##### LISTED ENTRIES

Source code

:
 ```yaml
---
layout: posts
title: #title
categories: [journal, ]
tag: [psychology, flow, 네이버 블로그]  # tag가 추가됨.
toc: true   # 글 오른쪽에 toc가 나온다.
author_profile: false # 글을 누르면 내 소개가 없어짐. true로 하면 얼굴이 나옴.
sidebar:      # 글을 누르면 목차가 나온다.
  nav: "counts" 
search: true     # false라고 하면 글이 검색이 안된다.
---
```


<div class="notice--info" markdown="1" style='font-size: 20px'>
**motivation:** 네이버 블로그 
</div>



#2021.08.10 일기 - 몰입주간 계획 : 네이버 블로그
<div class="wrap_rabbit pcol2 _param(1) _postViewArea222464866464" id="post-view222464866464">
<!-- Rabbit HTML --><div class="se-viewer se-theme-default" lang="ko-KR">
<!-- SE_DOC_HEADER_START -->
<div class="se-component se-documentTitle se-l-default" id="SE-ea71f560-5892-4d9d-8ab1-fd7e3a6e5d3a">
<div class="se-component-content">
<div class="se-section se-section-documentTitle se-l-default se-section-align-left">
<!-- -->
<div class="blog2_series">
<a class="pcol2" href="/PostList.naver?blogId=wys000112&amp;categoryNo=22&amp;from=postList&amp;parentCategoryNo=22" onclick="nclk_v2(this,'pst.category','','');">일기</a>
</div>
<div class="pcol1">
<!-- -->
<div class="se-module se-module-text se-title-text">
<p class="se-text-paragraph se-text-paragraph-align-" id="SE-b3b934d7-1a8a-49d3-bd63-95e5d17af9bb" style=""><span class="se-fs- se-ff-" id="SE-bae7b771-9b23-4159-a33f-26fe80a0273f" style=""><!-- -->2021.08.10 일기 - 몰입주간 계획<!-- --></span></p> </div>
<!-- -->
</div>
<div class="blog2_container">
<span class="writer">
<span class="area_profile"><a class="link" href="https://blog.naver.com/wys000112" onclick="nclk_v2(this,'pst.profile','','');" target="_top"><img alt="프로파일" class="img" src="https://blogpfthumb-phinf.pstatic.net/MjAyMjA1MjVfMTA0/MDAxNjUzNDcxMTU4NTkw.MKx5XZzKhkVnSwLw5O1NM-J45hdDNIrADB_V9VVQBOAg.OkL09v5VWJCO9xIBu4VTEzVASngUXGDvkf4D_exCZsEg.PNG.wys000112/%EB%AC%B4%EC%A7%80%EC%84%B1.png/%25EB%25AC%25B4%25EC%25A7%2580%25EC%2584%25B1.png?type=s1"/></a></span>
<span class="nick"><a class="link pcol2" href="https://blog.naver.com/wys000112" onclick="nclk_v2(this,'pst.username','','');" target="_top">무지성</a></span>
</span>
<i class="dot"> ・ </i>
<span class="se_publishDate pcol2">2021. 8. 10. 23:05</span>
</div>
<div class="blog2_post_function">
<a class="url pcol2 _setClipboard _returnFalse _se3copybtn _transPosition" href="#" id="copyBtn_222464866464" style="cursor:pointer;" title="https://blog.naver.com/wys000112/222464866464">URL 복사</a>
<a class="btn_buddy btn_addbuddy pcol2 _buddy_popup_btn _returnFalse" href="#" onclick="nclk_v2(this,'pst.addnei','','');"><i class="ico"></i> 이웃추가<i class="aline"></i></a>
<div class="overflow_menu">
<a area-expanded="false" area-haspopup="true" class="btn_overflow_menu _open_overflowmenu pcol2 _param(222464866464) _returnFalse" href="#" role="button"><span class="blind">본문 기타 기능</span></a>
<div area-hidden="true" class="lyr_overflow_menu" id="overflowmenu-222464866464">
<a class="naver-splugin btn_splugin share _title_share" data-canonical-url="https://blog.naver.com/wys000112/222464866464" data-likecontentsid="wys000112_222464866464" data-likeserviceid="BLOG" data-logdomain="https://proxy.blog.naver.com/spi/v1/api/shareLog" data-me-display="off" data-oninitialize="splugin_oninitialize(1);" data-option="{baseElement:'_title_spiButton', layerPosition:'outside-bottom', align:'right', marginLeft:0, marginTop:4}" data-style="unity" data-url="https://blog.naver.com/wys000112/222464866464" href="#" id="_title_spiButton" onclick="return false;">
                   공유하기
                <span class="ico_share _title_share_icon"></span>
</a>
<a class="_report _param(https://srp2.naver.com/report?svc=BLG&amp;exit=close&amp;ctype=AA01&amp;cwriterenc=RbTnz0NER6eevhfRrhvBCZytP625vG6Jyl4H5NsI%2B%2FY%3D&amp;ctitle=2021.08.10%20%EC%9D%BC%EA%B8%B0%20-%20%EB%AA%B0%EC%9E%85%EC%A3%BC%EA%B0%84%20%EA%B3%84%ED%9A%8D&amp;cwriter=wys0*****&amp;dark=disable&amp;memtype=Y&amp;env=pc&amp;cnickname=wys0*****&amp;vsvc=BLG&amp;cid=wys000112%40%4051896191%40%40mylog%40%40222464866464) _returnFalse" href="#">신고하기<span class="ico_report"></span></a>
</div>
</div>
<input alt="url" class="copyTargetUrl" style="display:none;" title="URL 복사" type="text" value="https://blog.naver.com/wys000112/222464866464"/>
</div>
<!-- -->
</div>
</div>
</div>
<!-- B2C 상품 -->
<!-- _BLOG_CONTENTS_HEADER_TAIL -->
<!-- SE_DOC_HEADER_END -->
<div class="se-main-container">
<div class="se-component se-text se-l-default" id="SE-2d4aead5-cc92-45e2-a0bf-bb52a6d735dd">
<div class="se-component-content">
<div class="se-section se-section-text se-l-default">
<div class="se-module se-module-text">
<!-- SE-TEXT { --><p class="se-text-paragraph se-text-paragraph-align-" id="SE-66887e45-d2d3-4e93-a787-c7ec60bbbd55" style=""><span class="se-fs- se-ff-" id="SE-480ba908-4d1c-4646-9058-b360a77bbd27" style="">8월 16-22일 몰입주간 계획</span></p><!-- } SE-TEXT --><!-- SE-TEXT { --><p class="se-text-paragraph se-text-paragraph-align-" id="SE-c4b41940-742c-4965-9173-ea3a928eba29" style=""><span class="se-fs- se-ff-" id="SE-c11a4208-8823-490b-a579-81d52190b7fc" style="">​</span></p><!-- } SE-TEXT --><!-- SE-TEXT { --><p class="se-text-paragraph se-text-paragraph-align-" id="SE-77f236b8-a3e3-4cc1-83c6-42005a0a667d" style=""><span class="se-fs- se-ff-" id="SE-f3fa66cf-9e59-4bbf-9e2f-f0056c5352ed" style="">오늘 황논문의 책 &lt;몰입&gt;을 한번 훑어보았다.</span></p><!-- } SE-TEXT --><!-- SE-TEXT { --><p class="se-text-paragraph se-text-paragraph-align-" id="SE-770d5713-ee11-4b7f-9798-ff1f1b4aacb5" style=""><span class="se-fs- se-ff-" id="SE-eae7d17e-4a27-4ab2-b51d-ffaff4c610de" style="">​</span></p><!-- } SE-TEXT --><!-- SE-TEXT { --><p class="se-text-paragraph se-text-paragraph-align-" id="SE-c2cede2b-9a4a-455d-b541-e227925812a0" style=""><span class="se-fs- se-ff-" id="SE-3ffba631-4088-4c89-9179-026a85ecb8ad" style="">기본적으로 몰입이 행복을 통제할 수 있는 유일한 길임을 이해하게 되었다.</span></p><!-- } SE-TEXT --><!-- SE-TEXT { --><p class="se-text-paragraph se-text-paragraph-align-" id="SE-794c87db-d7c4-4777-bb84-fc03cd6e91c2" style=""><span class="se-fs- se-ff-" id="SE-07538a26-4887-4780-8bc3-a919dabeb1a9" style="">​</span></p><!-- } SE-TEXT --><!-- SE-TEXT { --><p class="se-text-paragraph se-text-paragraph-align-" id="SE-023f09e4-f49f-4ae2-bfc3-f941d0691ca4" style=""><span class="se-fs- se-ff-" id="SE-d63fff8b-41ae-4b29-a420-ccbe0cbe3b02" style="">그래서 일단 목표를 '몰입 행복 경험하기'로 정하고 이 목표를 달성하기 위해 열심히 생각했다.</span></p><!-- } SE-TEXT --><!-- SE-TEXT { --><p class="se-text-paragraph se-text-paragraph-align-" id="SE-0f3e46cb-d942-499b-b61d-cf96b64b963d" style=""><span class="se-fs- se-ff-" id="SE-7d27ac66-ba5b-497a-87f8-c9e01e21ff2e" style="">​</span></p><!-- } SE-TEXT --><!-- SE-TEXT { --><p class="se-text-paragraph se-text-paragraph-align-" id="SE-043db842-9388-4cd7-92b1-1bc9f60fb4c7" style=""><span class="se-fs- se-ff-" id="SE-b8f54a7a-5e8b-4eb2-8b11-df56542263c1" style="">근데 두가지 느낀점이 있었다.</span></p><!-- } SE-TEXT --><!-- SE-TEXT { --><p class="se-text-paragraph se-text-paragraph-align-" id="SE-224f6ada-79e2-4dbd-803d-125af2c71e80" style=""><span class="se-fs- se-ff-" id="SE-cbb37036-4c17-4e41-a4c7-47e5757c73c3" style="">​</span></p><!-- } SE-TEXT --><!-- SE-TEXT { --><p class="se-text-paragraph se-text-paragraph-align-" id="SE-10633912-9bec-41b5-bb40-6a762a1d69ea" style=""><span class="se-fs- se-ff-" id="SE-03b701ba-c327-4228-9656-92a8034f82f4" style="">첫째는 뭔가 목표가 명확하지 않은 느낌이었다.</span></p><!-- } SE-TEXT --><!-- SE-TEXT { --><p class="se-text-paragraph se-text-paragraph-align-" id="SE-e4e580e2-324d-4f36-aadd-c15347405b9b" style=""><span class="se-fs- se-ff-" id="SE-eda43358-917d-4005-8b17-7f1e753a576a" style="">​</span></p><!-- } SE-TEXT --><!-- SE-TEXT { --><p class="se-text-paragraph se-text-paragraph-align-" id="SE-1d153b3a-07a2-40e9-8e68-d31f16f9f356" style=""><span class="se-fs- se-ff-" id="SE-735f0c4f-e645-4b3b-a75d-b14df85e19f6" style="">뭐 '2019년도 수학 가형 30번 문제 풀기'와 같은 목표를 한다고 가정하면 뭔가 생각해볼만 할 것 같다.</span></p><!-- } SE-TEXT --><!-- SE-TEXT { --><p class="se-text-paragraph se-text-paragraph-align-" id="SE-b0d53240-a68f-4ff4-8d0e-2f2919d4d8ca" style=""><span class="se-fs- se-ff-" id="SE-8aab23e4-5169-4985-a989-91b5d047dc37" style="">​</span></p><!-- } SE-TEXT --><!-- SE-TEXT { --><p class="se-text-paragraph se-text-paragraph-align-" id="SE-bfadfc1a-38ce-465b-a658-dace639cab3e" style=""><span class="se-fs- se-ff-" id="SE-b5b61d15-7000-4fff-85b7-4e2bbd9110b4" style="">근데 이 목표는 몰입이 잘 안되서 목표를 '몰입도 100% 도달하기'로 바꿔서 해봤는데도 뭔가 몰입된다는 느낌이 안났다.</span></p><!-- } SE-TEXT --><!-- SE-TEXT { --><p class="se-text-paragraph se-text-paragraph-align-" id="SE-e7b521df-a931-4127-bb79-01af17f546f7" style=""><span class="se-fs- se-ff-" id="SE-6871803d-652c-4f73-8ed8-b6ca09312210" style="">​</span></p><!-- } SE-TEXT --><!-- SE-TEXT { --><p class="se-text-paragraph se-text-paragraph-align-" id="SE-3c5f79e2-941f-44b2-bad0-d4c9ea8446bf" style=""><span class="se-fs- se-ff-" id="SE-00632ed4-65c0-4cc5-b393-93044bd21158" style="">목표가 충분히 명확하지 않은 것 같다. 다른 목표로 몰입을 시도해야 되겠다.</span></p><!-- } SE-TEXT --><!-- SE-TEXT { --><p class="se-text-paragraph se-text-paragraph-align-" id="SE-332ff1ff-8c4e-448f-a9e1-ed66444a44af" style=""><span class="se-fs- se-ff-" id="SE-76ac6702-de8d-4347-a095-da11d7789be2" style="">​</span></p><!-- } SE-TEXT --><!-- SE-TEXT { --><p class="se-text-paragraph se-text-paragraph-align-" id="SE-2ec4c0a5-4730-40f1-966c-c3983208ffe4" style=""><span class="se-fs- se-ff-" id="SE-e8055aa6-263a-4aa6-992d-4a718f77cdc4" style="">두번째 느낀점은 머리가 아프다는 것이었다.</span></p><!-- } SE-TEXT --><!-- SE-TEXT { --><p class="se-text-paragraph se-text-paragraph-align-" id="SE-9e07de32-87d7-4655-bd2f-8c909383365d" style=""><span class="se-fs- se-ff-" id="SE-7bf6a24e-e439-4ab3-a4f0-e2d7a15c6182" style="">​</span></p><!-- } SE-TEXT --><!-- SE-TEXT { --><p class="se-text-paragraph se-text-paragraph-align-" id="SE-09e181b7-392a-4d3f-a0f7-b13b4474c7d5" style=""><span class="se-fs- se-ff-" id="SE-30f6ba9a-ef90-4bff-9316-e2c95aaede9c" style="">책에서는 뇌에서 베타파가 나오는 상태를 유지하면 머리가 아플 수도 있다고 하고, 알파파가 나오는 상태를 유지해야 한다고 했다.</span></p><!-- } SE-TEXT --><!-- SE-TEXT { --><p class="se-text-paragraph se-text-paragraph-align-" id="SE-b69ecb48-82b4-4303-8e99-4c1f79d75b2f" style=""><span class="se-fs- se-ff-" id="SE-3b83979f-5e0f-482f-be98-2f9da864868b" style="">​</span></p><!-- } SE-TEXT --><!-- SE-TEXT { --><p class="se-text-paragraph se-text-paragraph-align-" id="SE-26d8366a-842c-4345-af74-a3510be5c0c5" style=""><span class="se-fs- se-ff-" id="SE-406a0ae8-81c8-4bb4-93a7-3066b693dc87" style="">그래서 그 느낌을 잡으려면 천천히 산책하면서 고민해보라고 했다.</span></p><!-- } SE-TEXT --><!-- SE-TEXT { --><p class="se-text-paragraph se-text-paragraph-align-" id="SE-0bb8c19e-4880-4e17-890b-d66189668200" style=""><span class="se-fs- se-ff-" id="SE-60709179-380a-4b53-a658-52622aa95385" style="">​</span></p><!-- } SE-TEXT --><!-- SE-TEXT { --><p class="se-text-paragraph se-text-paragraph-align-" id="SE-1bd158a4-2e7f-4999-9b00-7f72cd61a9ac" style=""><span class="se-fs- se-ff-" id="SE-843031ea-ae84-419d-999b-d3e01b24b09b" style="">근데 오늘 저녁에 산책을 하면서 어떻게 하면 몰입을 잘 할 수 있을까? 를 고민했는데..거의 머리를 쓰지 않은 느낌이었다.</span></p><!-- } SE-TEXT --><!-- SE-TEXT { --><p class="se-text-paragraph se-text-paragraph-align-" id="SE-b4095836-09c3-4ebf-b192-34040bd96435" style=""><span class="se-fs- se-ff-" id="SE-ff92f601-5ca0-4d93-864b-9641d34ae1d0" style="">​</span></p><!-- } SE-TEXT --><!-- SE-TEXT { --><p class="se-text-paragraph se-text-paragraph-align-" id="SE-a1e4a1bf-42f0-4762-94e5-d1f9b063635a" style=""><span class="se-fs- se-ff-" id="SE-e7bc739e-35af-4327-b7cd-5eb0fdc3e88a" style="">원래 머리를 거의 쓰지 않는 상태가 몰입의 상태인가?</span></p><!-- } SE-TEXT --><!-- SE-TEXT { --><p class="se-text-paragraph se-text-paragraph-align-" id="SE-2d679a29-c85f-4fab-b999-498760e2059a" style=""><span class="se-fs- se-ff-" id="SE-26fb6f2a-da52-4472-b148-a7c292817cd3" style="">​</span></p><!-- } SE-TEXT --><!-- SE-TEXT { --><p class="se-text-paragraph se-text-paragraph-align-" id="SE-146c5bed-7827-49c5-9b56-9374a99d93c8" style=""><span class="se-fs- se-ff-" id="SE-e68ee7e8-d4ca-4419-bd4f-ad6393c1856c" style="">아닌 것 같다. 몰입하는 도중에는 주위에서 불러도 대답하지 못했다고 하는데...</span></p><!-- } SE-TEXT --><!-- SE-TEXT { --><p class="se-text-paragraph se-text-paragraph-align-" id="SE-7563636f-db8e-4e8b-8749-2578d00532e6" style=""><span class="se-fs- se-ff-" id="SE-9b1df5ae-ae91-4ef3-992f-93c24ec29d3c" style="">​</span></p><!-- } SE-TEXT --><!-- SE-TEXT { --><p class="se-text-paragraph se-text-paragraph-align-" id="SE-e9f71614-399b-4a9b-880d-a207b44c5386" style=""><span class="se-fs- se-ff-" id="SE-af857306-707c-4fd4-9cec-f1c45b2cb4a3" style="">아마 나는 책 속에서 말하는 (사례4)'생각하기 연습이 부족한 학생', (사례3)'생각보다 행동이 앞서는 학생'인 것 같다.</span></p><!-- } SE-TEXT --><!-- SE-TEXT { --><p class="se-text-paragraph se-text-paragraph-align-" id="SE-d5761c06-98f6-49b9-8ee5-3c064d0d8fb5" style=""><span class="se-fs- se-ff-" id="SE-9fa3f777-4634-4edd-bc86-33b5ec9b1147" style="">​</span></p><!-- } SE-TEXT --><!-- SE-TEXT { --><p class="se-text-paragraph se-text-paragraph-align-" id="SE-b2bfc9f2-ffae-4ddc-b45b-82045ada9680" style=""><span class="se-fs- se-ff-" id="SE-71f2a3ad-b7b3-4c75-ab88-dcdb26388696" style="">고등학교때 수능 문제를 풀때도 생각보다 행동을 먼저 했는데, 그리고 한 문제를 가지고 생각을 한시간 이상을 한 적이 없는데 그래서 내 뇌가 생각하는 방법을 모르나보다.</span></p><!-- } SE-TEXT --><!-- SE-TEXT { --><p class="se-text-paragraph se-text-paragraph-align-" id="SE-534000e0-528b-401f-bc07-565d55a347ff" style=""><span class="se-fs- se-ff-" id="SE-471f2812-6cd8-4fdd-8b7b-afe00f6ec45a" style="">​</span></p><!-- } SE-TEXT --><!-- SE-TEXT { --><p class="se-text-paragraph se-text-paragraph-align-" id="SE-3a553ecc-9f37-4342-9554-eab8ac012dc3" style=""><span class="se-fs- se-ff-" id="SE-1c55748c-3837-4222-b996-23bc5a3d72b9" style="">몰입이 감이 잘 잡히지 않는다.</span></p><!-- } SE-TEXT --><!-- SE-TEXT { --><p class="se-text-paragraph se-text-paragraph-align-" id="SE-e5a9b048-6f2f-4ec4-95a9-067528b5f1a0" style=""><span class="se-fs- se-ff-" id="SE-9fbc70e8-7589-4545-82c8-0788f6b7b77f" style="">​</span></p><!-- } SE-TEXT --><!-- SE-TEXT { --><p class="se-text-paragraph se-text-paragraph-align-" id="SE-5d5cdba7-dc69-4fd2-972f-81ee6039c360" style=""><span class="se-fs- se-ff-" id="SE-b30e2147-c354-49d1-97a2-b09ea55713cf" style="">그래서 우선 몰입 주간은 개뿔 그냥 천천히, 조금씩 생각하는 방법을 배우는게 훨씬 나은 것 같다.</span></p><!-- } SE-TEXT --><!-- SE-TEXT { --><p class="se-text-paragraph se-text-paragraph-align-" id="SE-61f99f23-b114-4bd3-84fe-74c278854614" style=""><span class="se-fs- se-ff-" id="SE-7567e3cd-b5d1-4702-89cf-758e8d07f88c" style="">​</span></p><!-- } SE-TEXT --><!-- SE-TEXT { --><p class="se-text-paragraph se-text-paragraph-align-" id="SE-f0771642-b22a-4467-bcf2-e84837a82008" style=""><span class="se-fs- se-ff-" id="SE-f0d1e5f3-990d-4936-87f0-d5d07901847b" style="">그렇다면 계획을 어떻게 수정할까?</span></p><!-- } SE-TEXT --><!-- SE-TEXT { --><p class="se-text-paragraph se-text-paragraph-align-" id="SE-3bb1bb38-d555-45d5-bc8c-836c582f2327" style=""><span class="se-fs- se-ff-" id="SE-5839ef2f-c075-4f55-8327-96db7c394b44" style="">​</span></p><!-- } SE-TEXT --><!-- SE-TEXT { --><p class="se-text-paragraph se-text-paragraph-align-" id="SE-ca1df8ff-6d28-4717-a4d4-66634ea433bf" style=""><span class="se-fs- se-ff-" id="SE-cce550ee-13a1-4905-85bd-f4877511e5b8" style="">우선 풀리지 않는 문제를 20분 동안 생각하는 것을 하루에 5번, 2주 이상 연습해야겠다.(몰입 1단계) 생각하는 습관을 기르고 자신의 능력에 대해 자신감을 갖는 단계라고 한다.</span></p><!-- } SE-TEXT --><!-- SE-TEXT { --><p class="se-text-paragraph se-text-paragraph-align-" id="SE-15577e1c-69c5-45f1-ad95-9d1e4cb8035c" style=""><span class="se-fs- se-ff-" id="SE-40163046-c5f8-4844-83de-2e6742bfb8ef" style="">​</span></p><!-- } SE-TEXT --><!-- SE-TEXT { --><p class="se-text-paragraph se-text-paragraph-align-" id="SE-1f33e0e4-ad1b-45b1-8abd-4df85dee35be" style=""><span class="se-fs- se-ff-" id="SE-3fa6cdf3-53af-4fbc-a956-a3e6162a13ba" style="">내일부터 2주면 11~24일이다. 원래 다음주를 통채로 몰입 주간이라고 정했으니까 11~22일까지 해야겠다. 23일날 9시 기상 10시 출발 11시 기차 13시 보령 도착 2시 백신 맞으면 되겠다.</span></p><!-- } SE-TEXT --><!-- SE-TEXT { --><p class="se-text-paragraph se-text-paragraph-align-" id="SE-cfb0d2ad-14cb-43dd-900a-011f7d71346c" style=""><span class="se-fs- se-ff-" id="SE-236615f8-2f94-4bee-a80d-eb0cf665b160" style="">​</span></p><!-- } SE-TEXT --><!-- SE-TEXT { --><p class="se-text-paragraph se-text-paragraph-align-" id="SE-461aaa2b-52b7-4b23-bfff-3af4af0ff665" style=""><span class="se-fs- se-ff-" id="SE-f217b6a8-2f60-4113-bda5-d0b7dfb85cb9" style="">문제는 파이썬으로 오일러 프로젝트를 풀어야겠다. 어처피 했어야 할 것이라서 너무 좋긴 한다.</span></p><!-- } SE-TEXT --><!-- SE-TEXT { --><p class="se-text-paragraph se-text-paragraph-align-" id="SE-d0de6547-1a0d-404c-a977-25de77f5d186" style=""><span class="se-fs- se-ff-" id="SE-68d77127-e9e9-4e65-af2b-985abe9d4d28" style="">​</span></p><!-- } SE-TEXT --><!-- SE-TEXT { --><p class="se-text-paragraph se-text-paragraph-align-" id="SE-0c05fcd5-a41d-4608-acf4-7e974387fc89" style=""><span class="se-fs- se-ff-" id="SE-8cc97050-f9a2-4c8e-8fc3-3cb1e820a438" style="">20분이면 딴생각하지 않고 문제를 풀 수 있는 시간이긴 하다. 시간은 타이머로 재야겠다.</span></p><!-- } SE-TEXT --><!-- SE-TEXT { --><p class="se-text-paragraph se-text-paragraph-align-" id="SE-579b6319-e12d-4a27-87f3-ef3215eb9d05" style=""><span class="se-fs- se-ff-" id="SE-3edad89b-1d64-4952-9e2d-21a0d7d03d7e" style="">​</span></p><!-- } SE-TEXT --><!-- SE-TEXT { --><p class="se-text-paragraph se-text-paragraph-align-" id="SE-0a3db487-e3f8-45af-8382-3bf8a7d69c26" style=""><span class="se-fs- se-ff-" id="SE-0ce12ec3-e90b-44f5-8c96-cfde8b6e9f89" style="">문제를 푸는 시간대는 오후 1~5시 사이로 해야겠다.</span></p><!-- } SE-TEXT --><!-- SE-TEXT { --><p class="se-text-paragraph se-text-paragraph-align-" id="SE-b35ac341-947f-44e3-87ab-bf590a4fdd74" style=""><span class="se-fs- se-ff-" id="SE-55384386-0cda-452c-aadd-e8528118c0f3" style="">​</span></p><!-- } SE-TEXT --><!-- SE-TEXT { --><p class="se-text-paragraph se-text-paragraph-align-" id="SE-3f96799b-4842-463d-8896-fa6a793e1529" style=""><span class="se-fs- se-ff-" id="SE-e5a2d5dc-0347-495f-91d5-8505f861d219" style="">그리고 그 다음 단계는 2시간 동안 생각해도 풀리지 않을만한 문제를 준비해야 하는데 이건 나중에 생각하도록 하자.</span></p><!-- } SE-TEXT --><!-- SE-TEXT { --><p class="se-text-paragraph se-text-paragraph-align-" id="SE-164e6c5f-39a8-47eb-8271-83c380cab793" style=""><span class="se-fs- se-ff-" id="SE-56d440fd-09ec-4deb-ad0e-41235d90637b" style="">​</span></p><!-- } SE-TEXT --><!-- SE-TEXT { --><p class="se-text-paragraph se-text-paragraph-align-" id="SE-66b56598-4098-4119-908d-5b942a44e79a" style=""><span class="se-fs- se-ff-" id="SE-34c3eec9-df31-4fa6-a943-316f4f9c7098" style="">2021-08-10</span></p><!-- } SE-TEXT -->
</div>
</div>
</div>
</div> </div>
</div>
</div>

##########

* _ASSIGNMENT_
In the listing above, count every line that contains "default". Respond with the number alone.

* _EXERCISE OUTPUT_
5